Robust Realizations & Much-needed Comfort Shape Wilderado’s Self-titled Debut

Today is debut release day for Wilderado, a band who amassed millions and millions of listeners across a variety of platforms without even having a full-length record to their name.

Few debut albums have been as much of a ‘long time coming’ as Wilderado’s. The acoustic guitar wielding band of Tulsa natives have been releasing music since 2017 after forming in 2015. Nonetheless, Wilderado has done well cultivating a fanbase by releasing small bites of music year after year – breadcrumbs of what was to come, if you will. Every single and EP drop has been stellar, which listeners grew increasingly attracted to thanks to their grounded, sweet, and earthy take on alternative rock.

At long last, fans near and far are able to truly take a bite out of the harmonious rock and roll sound that makes Wilderado, Wilderado. We might be in the final quarter of 2021, but the self-titled debut looks like it will effortlessly slide into our ‘Top Albums of the Year’ ranking.

Even at only 10 tracks long, Wilderado unveils itself to be a curious and fluid indie rock journey. You’re transported into a cozy, mountainous world through homegrown melodies that lead into one another thoughtfully. Crafted with care from start to finish, this album has a very distinct opening and closing. “Stranger” begins the record and “Help Me Down” ends it. These songs bookend a story that slows everything down in a reflective manner. The more grounded and humbled you become listening to this record, the easier it is to connect with the world around you and the people around you. Wilderado might not be soul music, per se, but it is surely music for the soul. Just the chorus in each and every one of these 10 songs brings on an otherworldly sensation that is a surprising combination of danceable, heartfelt, laidback, and goosebump-raising.

“The Worst of It,” whose music video is out today to accompany the album release, is a buoyant track in the Mumford & Sons category of indie rock. It’s upbeat in tempo and glitters with sweetness, while its narrative is just the right amount of Americana. Similar to the likes of early Bob Dylan and Fleetwood Mac veteran Lindsey Buckingham, “The Worst of It,” as well as album track “Mr Major,” let the music be the message. These are the showers, not tellers, of the industry, and Wilderado has adapted a bit of their folksy backbone.

Songs inspired even in the slightest of ways by the sights and sounds of the southern U.S. are rooted in storytelling, so an inkling of country music found in a song often only elevates its lyricism. This Wilderado song fits that bill, because it is just as much of a groovy new number as it is a framed portrait of emotion.

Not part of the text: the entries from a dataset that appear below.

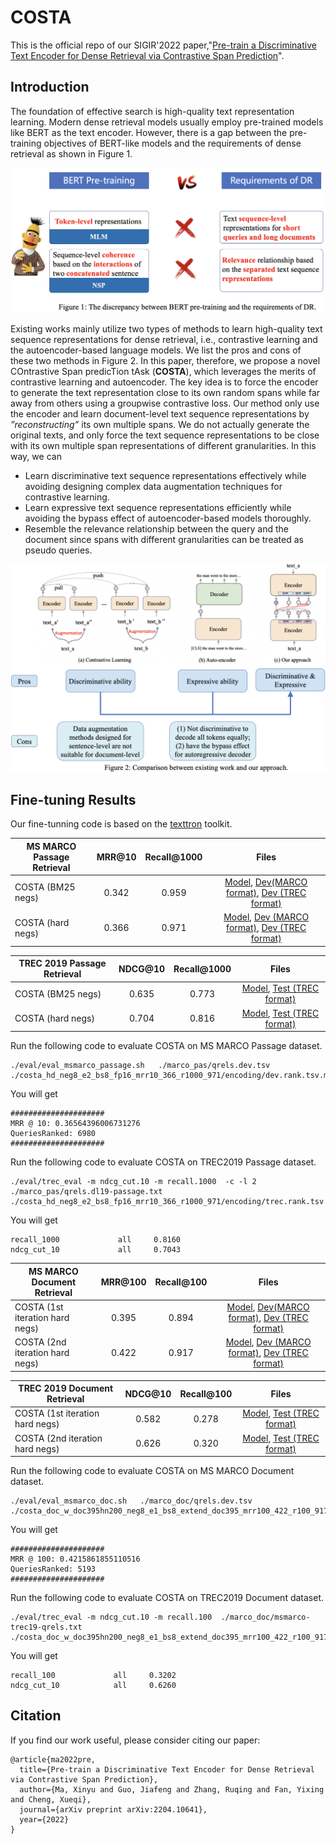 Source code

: # COSTA
This is the official repo of our SIGIR'2022 paper,"[Pre-train a Discriminative Text Encoder for Dense Retrieval via Contrastive Span Prediction](https://arxiv.org/pdf/2204.10641.pdf)".


## Introduction

The foundation of effective search is high-quality text representation learning.
Modern dense retrieval models usually employ pre-trained models like BERT as the text encoder.
However, there is a gap between the pre-training objectives of BERT-like models and the requirements of dense retrieval as shown in Figure 1.
<!-- ![image](./imgs/fig1.png) -->
<p align="center">
<img src="./imgs/fig1.png" alt="drawing" width="600"/> 
</p>
<!-- width="600" -->
<!-- Specifically, (1) dense retrieval needs to learn **text sequence representations for short queries and long documents** while BERT learns **word-level representaitons**; (2) dense retrieval needs to model **relevance** relationship based on the **seperated** text sequence **representations** while BERT only models **coherence** relationship based on the **interactions** of two **concatenated** sentence. -->

Existing works mainly utilize two types of methods to learn high-quality text sequence representations for dense retrieval, i.e., contrastive learning and the autoencoder-based language models.
We list the pros and cons of these two methods in Figure 2.
In this paper, therefore, we propose a novel COntrastive Span predicTion tAsk (**COSTA**), which leverages the merits of contrastive learning and autoencoder.
The key idea is to force the encoder to generate the text representation close to its own random spans while far away from others using a groupwise contrastive loss.
Our method only use the encoder and learn document-level text sequence representations by *”reconstructing”*  its own multiple spans.
We do not actually generate the original texts, and only force the text sequence representations to be close with its own multiple span representations of different granularities.
In this way, we can 
<ul>
<li> Learn discriminative text sequence representations effectively while avoiding designing complex data augmentation techniques for contrastive learning.
</li>
<li> Learn expressive text sequence representations efficiently while avoiding the bypass effect of autoencoder-based models thoroughly.
</li>
<li> Resemble the relevance relationship between the query and the document since spans with different granularities can be treated as pseudo queries.
</li>
</ul>



<p align="center">
<img src="./imgs/fig2.png" alt="drawing" width="600"/>
</p>


<!-- ## Pre-training

- TODO -->

## Fine-tuning Results

Our fine-tunning code is based on the [texttron](https://github.com/texttron/tevatron) toolkit.

| MS MARCO  Passage Retrieval  | MRR@10| Recall@1000 | Files |
|---|:---:|:---:|:---:|
| COSTA (BM25 negs) | 0.342 | 0.959 | [Model](https://drive.google.com/drive/folders/1dpjc8EF6qo1ZMxr_ZeMz80Zn0swc3Peh?usp=sharing), [Dev(MARCO format)](https://drive.google.com/file/d/1XIwxO-qPgFSZTW_tAAzF9Wdvhqgxi65x/view?usp=sharing), [Dev (TREC format)](https://drive.google.com/file/d/1AWieC-odKmm34nWrA3IPtBduWnMPbevk/view?usp=sharing)| 
| COSTA (hard negs) | 0.366 | 0.971 | [Model](https://drive.google.com/drive/folders/1YDP0v_xspiow_MeWB7i23Uu-Bf-j8Syu?usp=sharing), [Dev (MARCO format)](https://drive.google.com/file/d/13tJEAMOj8V9_TudMveTByVX100nGCKlj/view?usp=sharing), [Dev (TREC format)](https://drive.google.com/file/d/1WvmQ-QmLcILGSQLdaXLZfcv9zNw0jhRT/view?usp=sharing)|

| TREC 2019  Passage Retrieval  | NDCG@10| Recall@1000 | Files|
|---|:---:|:---:|:---:|
| COSTA (BM25 negs) | 0.635 | 0.773 | [Model](https://drive.google.com/drive/folders/1dpjc8EF6qo1ZMxr_ZeMz80Zn0swc3Peh?usp=sharing), [Test (TREC format)](https://drive.google.com/file/d/1Wix8s5zBuZ09zUNDO0zrpH9R8dlbLQ8c/view?usp=sharing)| 
| COSTA (hard negs) | 0.704 | 0.816 | [Model](https://drive.google.com/drive/folders/1YDP0v_xspiow_MeWB7i23Uu-Bf-j8Syu?usp=sharing), [Test (TREC format)](https://drive.google.com/file/d/1iD71Pt6vvg6YKvwZILRVypcQuYwpSr2C/view?usp=sharing)|



Run the following code to evaluate COSTA on MS MARCO Passage dataset.
```
./eval/eval_msmarco_passage.sh   ./marco_pas/qrels.dev.tsv ./costa_hd_neg8_e2_bs8_fp16_mrr10_366_r1000_971/encoding/dev.rank.tsv.marco
```
You will get
```
#####################
MRR @ 10: 0.36564396006731276
QueriesRanked: 6980
#####################
```


Run the following code to evaluate COSTA on TREC2019 Passage dataset.
```
./eval/trec_eval -m ndcg_cut.10 -m recall.1000  -c -l 2 ./marco_pas/qrels.dl19-passage.txt ./costa_hd_neg8_e2_bs8_fp16_mrr10_366_r1000_971/encoding/trec.rank.tsv.trec
```

You will get
```
recall_1000             all     0.8160
ndcg_cut_10             all     0.7043
```


| MS MARCO  Document Retrieval  | MRR@100| Recall@100 | Files |
|---|:---:|:---:|:---:|
| COSTA (1st iteration hard negs) | 0.395 | 0.894 | [Model](https://drive.google.com/drive/folders/1uxmj8yyI7b4WPvaXwkyLWtSQzQQqXkqq?usp=sharing), [Dev(MARCO format)](https://drive.google.com/file/d/1HlI19nxOZ6C5u6jVnHQsUhGeyG2fwqNk/view?usp=sharing), [Dev (TREC format)](https://drive.google.com/file/d/1XsZn4NyAgoafeASXxzT9MSYEjemH1qsB/view?usp=sharing)| 
| COSTA (2nd iteration hard negs) | 0.422 | 0.917 | [Model](https://drive.google.com/drive/folders/1u-sGu_Rk8moIPJTgQl66ziUuy_X22NmX?usp=sharing), [Dev (MARCO format)](https://drive.google.com/file/d/1BVwp3dRuYJYrBdgUtb5PWa9GR7rKFf0S/view?usp=sharing), [Dev (TREC format)](https://drive.google.com/file/d/1rw46Xu6SehYl8CBvk99MO-Frk204tqvD/view?usp=sharing)|


| TREC 2019  Document Retrieval  | NDCG@10| Recall@100 | Files|
|---|:---:|:---:|:---:|
| COSTA (1st iteration hard negs) | 0.582 | 0.278 | [Model](https://drive.google.com/drive/folders/1uxmj8yyI7b4WPvaXwkyLWtSQzQQqXkqq?usp=sharing), [Test (TREC format)](https://drive.google.com/file/d/1qjv-i106FgyoAQmOXwpc2NZmA19gnphh/view?usp=sharing)| 
| COSTA (2nd iteration hard negs) | 0.626 | 0.320 | [Model](https://drive.google.com/drive/folders/1u-sGu_Rk8moIPJTgQl66ziUuy_X22NmX?usp=sharing), [Test (TREC format)](https://drive.google.com/file/d/1CJ_-xYhijJzgCvympKcv3TicZnk9xQvb/view?usp=sharing)|

Run the following code to evaluate COSTA on MS MARCO Document dataset.
```
./eval/eval_msmarco_doc.sh   ./marco_doc/qrels.dev.tsv ./costa_doc_w_doc395hn200_neg8_e1_bs8_extend_doc395_mrr100_422_r100_917/encoding/dev.rank.tsv.marco
```
You will get
```
#####################
MRR @ 100: 0.4215861855110516
QueriesRanked: 5193
#####################
```


Run the following code to evaluate COSTA on TREC2019 Document dataset.
```
./eval/trec_eval -m ndcg_cut.10 -m recall.100  ./marco_doc/msmarco-trec19-qrels.txt ./costa_doc_w_doc395hn200_neg8_e1_bs8_extend_doc395_mrr100_422_r100_917/encoding/trec.rank.tsv.trec
```

You will get
```
recall_100             all     0.3202
ndcg_cut_10            all     0.6260
```



## Citation
If you find our work useful, please consider citing our paper:

```
@article{ma2022pre,
  title={Pre-train a Discriminative Text Encoder for Dense Retrieval via Contrastive Span Prediction},
  author={Ma, Xinyu and Guo, Jiafeng and Zhang, Ruqing and Fan, Yixing and Cheng, Xueqi},
  journal={arXiv preprint arXiv:2204.10641},
  year={2022}
}
```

The stellar production team that Wilderado pieced this album with surely elevated the already wondrous tracks penned by the pensive musicians. James McAlister, known for his work with both Taylor Swift and Sufjan Stevens, Chad Copelin coming off a background with LANY, and Angelo Petraglia with his history alongside Kings of Leon all extrapolated on the flavorful indie rock at hand.

Whirlwind feelings and quaint adventures litter the album. Hit single “Surefire” and soon-to-be deep cut “Take Some Time” are Hanson brothers meets American Idol’s Daughtry in the sense that it is a multi-instrumental garage-band-esque jam, but with too much heart and too many moments of pop sensibilities to underscore it. Wilderado has always been considered some blend of alternative rock and folk pop. Wilderado, especially as debut album, owns up to that fact, if not rounds it out to make it even more of a dynamic and versatile 40 minutes of art.